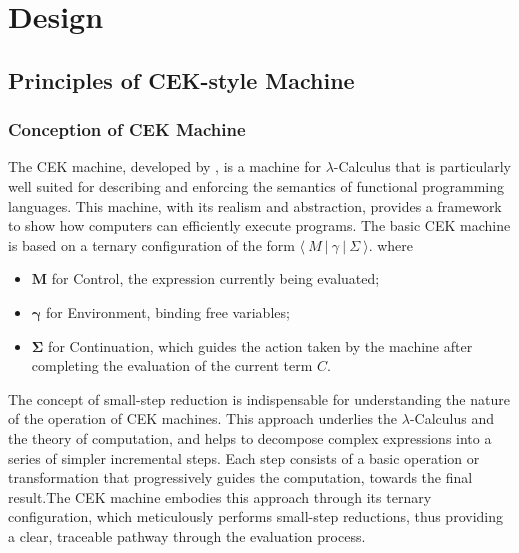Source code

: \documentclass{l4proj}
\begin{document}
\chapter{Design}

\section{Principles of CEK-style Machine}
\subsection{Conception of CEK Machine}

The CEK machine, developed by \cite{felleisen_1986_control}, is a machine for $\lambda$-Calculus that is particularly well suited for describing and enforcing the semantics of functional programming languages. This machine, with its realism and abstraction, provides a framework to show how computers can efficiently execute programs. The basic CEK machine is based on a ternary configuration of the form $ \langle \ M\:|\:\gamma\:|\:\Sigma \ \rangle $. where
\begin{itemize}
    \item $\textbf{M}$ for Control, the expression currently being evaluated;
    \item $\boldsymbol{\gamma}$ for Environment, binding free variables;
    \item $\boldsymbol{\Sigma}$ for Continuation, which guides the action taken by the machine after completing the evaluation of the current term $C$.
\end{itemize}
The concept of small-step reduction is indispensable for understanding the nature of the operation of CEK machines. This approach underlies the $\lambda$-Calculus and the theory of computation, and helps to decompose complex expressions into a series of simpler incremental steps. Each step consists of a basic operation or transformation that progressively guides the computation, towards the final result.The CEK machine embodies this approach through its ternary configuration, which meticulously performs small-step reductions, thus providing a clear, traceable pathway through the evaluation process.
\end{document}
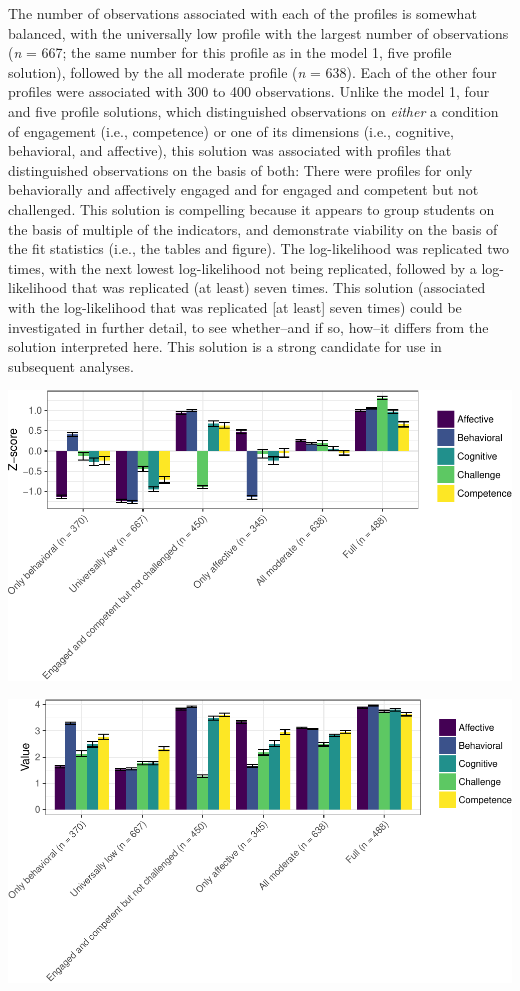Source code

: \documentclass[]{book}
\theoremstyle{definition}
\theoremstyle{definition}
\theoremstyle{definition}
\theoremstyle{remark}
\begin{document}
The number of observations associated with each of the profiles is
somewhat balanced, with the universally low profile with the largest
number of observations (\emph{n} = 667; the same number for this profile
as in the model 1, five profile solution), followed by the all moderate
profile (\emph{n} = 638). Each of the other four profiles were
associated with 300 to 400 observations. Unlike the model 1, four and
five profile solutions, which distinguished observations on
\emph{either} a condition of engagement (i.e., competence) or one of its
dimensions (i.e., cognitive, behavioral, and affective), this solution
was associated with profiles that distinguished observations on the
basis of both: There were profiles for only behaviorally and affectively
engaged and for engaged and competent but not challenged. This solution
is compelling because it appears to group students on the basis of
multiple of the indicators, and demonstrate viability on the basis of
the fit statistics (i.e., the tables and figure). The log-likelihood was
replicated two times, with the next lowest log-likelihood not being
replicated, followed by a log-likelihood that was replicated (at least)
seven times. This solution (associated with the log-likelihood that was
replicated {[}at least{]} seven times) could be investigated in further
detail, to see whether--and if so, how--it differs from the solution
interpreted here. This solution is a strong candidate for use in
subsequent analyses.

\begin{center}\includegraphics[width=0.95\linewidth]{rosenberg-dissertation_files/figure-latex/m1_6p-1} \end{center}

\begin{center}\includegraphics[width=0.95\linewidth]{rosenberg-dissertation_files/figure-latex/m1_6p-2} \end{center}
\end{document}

Problem requirements — Copy out the records exactly. Do not include the pictures.

Written reply —
Source code

: \documentclass{l4proj}
\begin{document}
\chapter{Design}

\section{Principles of CEK-style Machine}
\subsection{Conception of CEK Machine}

The CEK machine, developed by \cite{felleisen_1986_control}, is a machine for $\lambda$-Calculus that is particularly well suited for describing and enforcing the semantics of functional programming languages. This machine, with its realism and abstraction, provides a framework to show how computers can efficiently execute programs. The basic CEK machine is based on a ternary configuration of the form $ \langle \ M\:|\:\gamma\:|\:\Sigma \ \rangle $. where
\begin{itemize}
    \item $\textbf{M}$ for Control, the expression currently being evaluated;
    \item $\boldsymbol{\gamma}$ for Environment, binding free variables;
    \item $\boldsymbol{\Sigma}$ for Continuation, which guides the action taken by the machine after completing the evaluation of the current term $C$.
\end{itemize}
The concept of small-step reduction is indispensable for understanding the nature of the operation of CEK machines. This approach underlies the $\lambda$-Calculus and the theory of computation, and helps to decompose complex expressions into a series of simpler incremental steps. Each step consists of a basic operation or transformation that progressively guides the computation, towards the final result.The CEK machine embodies this approach through its ternary configuration, which meticulously performs small-step reductions, thus providing a clear, traceable pathway through the evaluation process.
\end{document}
Source code

: \documentclass[]{book}
\theoremstyle{definition}
\theoremstyle{definition}
\theoremstyle{definition}
\theoremstyle{remark}
\begin{document}
The number of observations associated with each of the profiles is
somewhat balanced, with the universally low profile with the largest
number of observations (\emph{n} = 667; the same number for this profile
as in the model 1, five profile solution), followed by the all moderate
profile (\emph{n} = 638). Each of the other four profiles were
associated with 300 to 400 observations. Unlike the model 1, four and
five profile solutions, which distinguished observations on
\emph{either} a condition of engagement (i.e., competence) or one of its
dimensions (i.e., cognitive, behavioral, and affective), this solution
was associated with profiles that distinguished observations on the
basis of both: There were profiles for only behaviorally and affectively
engaged and for engaged and competent but not challenged. This solution
is compelling because it appears to group students on the basis of
multiple of the indicators, and demonstrate viability on the basis of
the fit statistics (i.e., the tables and figure). The log-likelihood was
replicated two times, with the next lowest log-likelihood not being
replicated, followed by a log-likelihood that was replicated (at least)
seven times. This solution (associated with the log-likelihood that was
replicated {[}at least{]} seven times) could be investigated in further
detail, to see whether--and if so, how--it differs from the solution
interpreted here. This solution is a strong candidate for use in
subsequent analyses.

\begin{center}\includegraphics[width=0.95\linewidth]{rosenberg-dissertation_files/figure-latex/m1_6p-1} \end{center}

\begin{center}\includegraphics[width=0.95\linewidth]{rosenberg-dissertation_files/figure-latex/m1_6p-2} \end{center}
\end{document}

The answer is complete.